Available data>
== Segment start ==
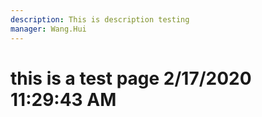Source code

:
 ```yaml
---
description: This is description testing
manager: Wang.Hui
---
```

# this is a test page 2/17/2020 11:29:43 AM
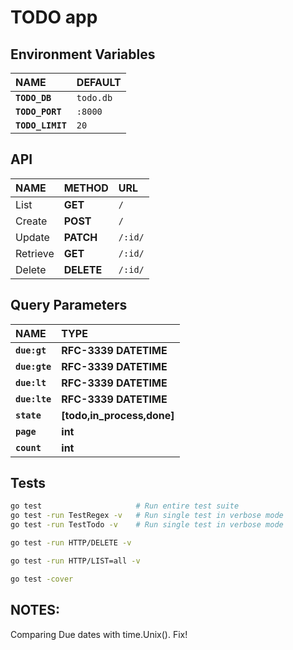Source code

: # TODO app

## Environment Variables
| **NAME**           | **DEFAULT** |
| :----------------- | :---------- |
| **`TODO_DB`**      | `todo.db`   |
| **`TODO_PORT`**    | `:8000`     |
| **`TODO_LIMIT`**   | `20`        |

## API
| **NAME**           | **METHOD**  | **URL**     |
| :----------------- | :---------- | :---------- |
| List               | **GET**     | `/`         |
| Create             | **POST**    | `/`         |
| Update             | **PATCH**   | `/:id/`     |
| Retrieve           | **GET**     | `/:id/`     |
| Delete             | **DELETE**  | `/:id/`     |

## Query Parameters
| **NAME**           | **TYPE**                   |
| :----------------- | :------------------------- |
| **`due:gt`**       | **RFC-3339 DATETIME**      |
| **`due:gte`**      | **RFC-3339 DATETIME**      |
| **`due:lt`**       | **RFC-3339 DATETIME**      |
| **`due:lte`**      | **RFC-3339 DATETIME**      |
| **`state`**        | **[todo,in_process,done]** |
| **`page`**         | **int**                    |
| **`count`**        | **int**                    |

## Tests
```bash
go test 					# Run entire test suite 
go test -run TestRegex -v 	# Run single test in verbose mode
go test -run TestTodo -v 	# Run single test in verbose mode

go test -run HTTP/DELETE -v

go test -run HTTP/LIST=all -v

go test -cover
```

## NOTES:
Comparing Due dates with time.Unix(). Fix!
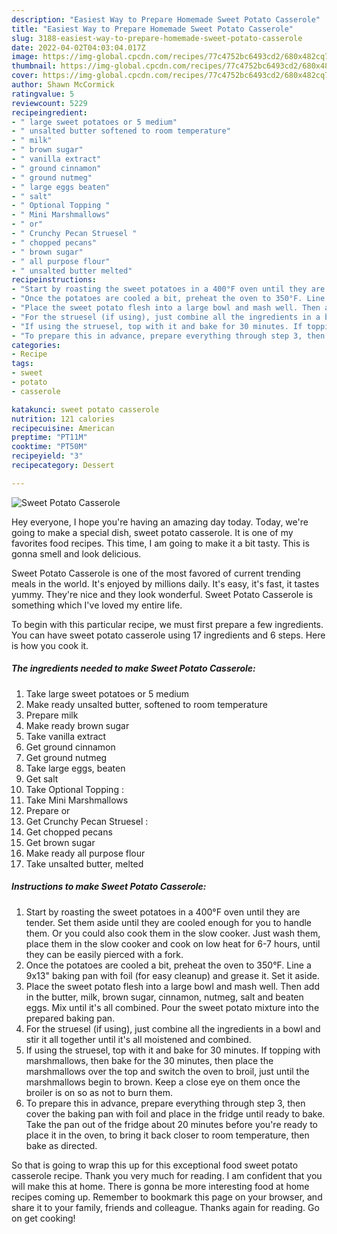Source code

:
 ```yaml
---
description: "Easiest Way to Prepare Homemade Sweet Potato Casserole"
title: "Easiest Way to Prepare Homemade Sweet Potato Casserole"
slug: 3188-easiest-way-to-prepare-homemade-sweet-potato-casserole
date: 2022-04-02T04:03:04.017Z
image: https://img-global.cpcdn.com/recipes/77c4752bc6493cd2/680x482cq70/sweet-potato-casserole-recipe-main-photo.jpg
thumbnail: https://img-global.cpcdn.com/recipes/77c4752bc6493cd2/680x482cq70/sweet-potato-casserole-recipe-main-photo.jpg
cover: https://img-global.cpcdn.com/recipes/77c4752bc6493cd2/680x482cq70/sweet-potato-casserole-recipe-main-photo.jpg
author: Shawn McCormick
ratingvalue: 5
reviewcount: 5229
recipeingredient:
- " large sweet potatoes or 5 medium"
- " unsalted butter softened to room temperature"
- " milk"
- " brown sugar"
- " vanilla extract"
- " ground cinnamon"
- " ground nutmeg"
- " large eggs beaten"
- " salt"
- " Optional Topping "
- " Mini Marshmallows"
- " or"
- " Crunchy Pecan Struesel "
- " chopped pecans"
- " brown sugar"
- " all purpose flour"
- " unsalted butter melted"
recipeinstructions:
- "Start by roasting the sweet potatoes in a 400°F oven until they are tender. Set them aside until they are cooled enough for you to handle them. Or you could also cook them in the slow cooker. Just wash them, place them in the slow cooker and cook on low heat for 6-7 hours, until they can be easily pierced with a fork."
- "Once the potatoes are cooled a bit, preheat the oven to 350°F. Line a 9x13&#34; baking pan with foil (for easy cleanup) and grease it. Set it aside."
- "Place the sweet potato flesh into a large bowl and mash well. Then add in the butter, milk, brown sugar, cinnamon, nutmeg, salt and beaten eggs. Mix until it&#39;s all combined. Pour the sweet potato mixture into the prepared baking pan."
- "For the struesel (if using), just combine all the ingredients in a bowl and stir it all together until it&#39;s all moistened and combined."
- "If using the struesel, top with it and bake for 30 minutes. If topping with marshmallows, then bake for the 30 minutes, then place the marshmallows over the top and switch the oven to broil, just until the marshmallows begin to brown. Keep a close eye on them once the broiler is on so as not to burn them."
- "To prepare this in advance, prepare everything through step 3, then cover the baking pan with foil and place in the fridge until ready to bake. Take the pan out of the fridge about 20 minutes before you&#39;re ready to place it in the oven, to bring it back closer to room temperature, then bake as directed."
categories:
- Recipe
tags:
- sweet
- potato
- casserole

katakunci: sweet potato casserole 
nutrition: 121 calories
recipecuisine: American
preptime: "PT11M"
cooktime: "PT50M"
recipeyield: "3"
recipecategory: Dessert

---
```



![Sweet Potato Casserole](https://img-global.cpcdn.com/recipes/77c4752bc6493cd2/680x482cq70/sweet-potato-casserole-recipe-main-photo.jpg)

Hey everyone, I hope you're having an amazing day today. Today, we're going to make a special dish, sweet potato casserole. It is one of my favorites food recipes. This time, I am going to make it a bit tasty. This is gonna smell and look delicious.



Sweet Potato Casserole is one of the most favored of current trending meals in the world. It's enjoyed by millions daily. It's easy, it's fast, it tastes yummy. They're nice and they look wonderful. Sweet Potato Casserole is something which I've loved my entire life.


To begin with this particular recipe, we must first prepare a few ingredients. You can have sweet potato casserole using 17 ingredients and 6 steps. Here is how you cook it.

<!--inarticleads1-->

##### The ingredients needed to make Sweet Potato Casserole:

1. Take  large sweet potatoes or 5 medium
1. Make ready  unsalted butter, softened to room temperature
1. Prepare  milk
1. Make ready  brown sugar
1. Take  vanilla extract
1. Get  ground cinnamon
1. Get  ground nutmeg
1. Take  large eggs, beaten
1. Get  salt
1. Take  Optional Topping :
1. Take  Mini Marshmallows
1. Prepare  or
1. Get  Crunchy Pecan Struesel :
1. Get  chopped pecans
1. Get  brown sugar
1. Make ready  all purpose flour
1. Take  unsalted butter, melted




<!--inarticleads2-->

##### Instructions to make Sweet Potato Casserole:

1. Start by roasting the sweet potatoes in a 400°F oven until they are tender. Set them aside until they are cooled enough for you to handle them. Or you could also cook them in the slow cooker. Just wash them, place them in the slow cooker and cook on low heat for 6-7 hours, until they can be easily pierced with a fork.
1. Once the potatoes are cooled a bit, preheat the oven to 350°F. Line a 9x13&#34; baking pan with foil (for easy cleanup) and grease it. Set it aside.
1. Place the sweet potato flesh into a large bowl and mash well. Then add in the butter, milk, brown sugar, cinnamon, nutmeg, salt and beaten eggs. Mix until it&#39;s all combined. Pour the sweet potato mixture into the prepared baking pan.
1. For the struesel (if using), just combine all the ingredients in a bowl and stir it all together until it&#39;s all moistened and combined.
1. If using the struesel, top with it and bake for 30 minutes. If topping with marshmallows, then bake for the 30 minutes, then place the marshmallows over the top and switch the oven to broil, just until the marshmallows begin to brown. Keep a close eye on them once the broiler is on so as not to burn them.
1. To prepare this in advance, prepare everything through step 3, then cover the baking pan with foil and place in the fridge until ready to bake. Take the pan out of the fridge about 20 minutes before you&#39;re ready to place it in the oven, to bring it back closer to room temperature, then bake as directed.




So that is going to wrap this up for this exceptional food sweet potato casserole recipe. Thank you very much for reading. I am confident that you will make this at home. There is gonna be more interesting food at home recipes coming up. Remember to bookmark this page on your browser, and share it to your family, friends and colleague. Thanks again for reading. Go on get cooking!
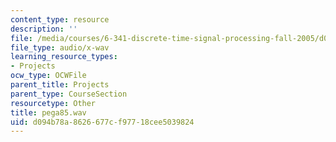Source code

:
 ```yaml
---
content_type: resource
description: ''
file: /media/courses/6-341-discrete-time-signal-processing-fall-2005/d094b78a8626677cf97718cee5039824_pega85.wav
file_type: audio/x-wav
learning_resource_types:
- Projects
ocw_type: OCWFile
parent_title: Projects
parent_type: CourseSection
resourcetype: Other
title: pega85.wav
uid: d094b78a-8626-677c-f977-18cee5039824
---
```

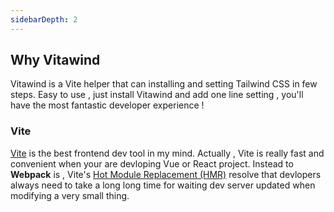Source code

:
 ```yaml
---
sidebarDepth: 2
---
```


## Why Vitawind
Vitawind is a Vite helper that can installing and setting Tailwind CSS in few steps. Easy to use , just install Vitawind and add one line setting , you'll have the most fantastic developer experience !

### Vite
[Vite](https://vitejs.dev/) is the best frontend dev tool in my mind. Actually , Vite is really fast and convenient when your are devloping Vue or React project. Instead to **Webpack** is , Vite's [Hot Module Replacement (HMR)](https://vitejs.dev/guide/features.html#hot-module-replacement) resolve that devlopers always need to take a long long time for waiting dev server updated when  modifying a very small thing.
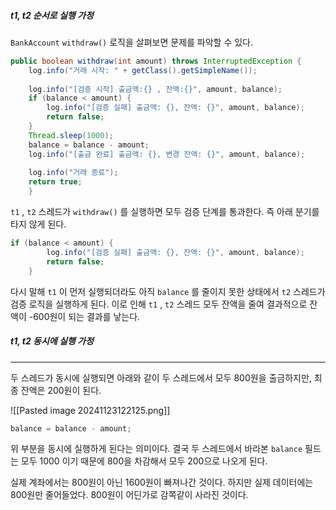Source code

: 
##### t1, t2 순서로 실행 가정

`BankAccount` `withdraw()` 로직을 살펴보면 문제를 파악할 수 있다.

```java
public boolean withdraw(int amount) throws InterruptedException {  
    log.info("거래 시작: " + getClass().getSimpleName());  
  
    log.info("[검증 시작] 출금액:{} , 잔액:{}", amount, balance);  
    if (balance < amount) {  
        log.info("[검증 실패] 출금액: {}, 잔액: {}", amount, balance);  
        return false;    
    }  
    Thread.sleep(1000);  
    balance = balance - amount;  
    log.info("[출금 완료] 출금액: {}, 변경 잔액: {}", amount, balance);  
  
    log.info("거래 종료");  
    return true;
    }
```

`t1` , `t2` 스레드가 `withdraw()` 를 실행하면 모두 검증 단계를 통과한다. 즉 아래 분기를 타지 않게 된다.

```java
if (balance < amount) {  
        log.info("[검증 실패] 출금액: {}, 잔액: {}", amount, balance);  
        return false;    
    } 
```

다시 말해 `t1` 이 먼저 실행되더라도 아직 `balance` 를 줄이지 못한 상태에서 `t2` 스레드가 검증 로직을 실행하게 된다. 이로 인해 `t1` , `t2` 스레드 모두 잔액을 줄여 결과적으로 잔액이 -600원이 되는 결과를 낳는다.


##### t1, t2 동시에 실행 가정
---

두 스레드가 동시에 실행되면 아래와 같이 두 스레드에서 모두 800원을 출금하지만, 최종 잔액은 200원이 된다.

![[Pasted image 20241123122125.png]]


```java
balance = balance - amount;  
```

위 부분을 동시에 실행하게 된다는 의미이다. 결국 두 스레드에서 바라본 `balance`  필드는 모두 1000 이기 때문에 800을 차감해서 모두 200으로 나오게 된다.

실제 계좌에서는 800원이 아닌 1600원이 빠져나간 것이다. 하지만 실제 데이터에는 800원만 줄어들었다. 800원이 어딘가로 감쪽같이 사라진 것이다.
== Segment end ==
What you need to do> The line above containing "unsalted butter, melted", the line containing "1. Place the", and every line between them are to be transcribed exactly; no other line is wanted.

Final answer>
1. Take  unsalted butter, melted




<!--inarticleads2-->

##### Instructions to make Sweet Potato Casserole:

1. Start by roasting the sweet potatoes in a 400°F oven until they are tender. Set them aside until they are cooled enough for you to handle them. Or you could also cook them in the slow cooker. Just wash them, place them in the slow cooker and cook on low heat for 6-7 hours, until they can be easily pierced with a fork.
1. Once the potatoes are cooled a bit, preheat the oven to 350°F. Line a 9x13&#34; baking pan with foil (for easy cleanup) and grease it. Set it aside.
1. Place the sweet potato flesh into a large bowl and mash well. Then add in the butter, milk, brown sugar, cinnamon, nutmeg, salt and beaten eggs. Mix until it&#39;s all combined. Pour the sweet potato mixture into the prepared baking pan.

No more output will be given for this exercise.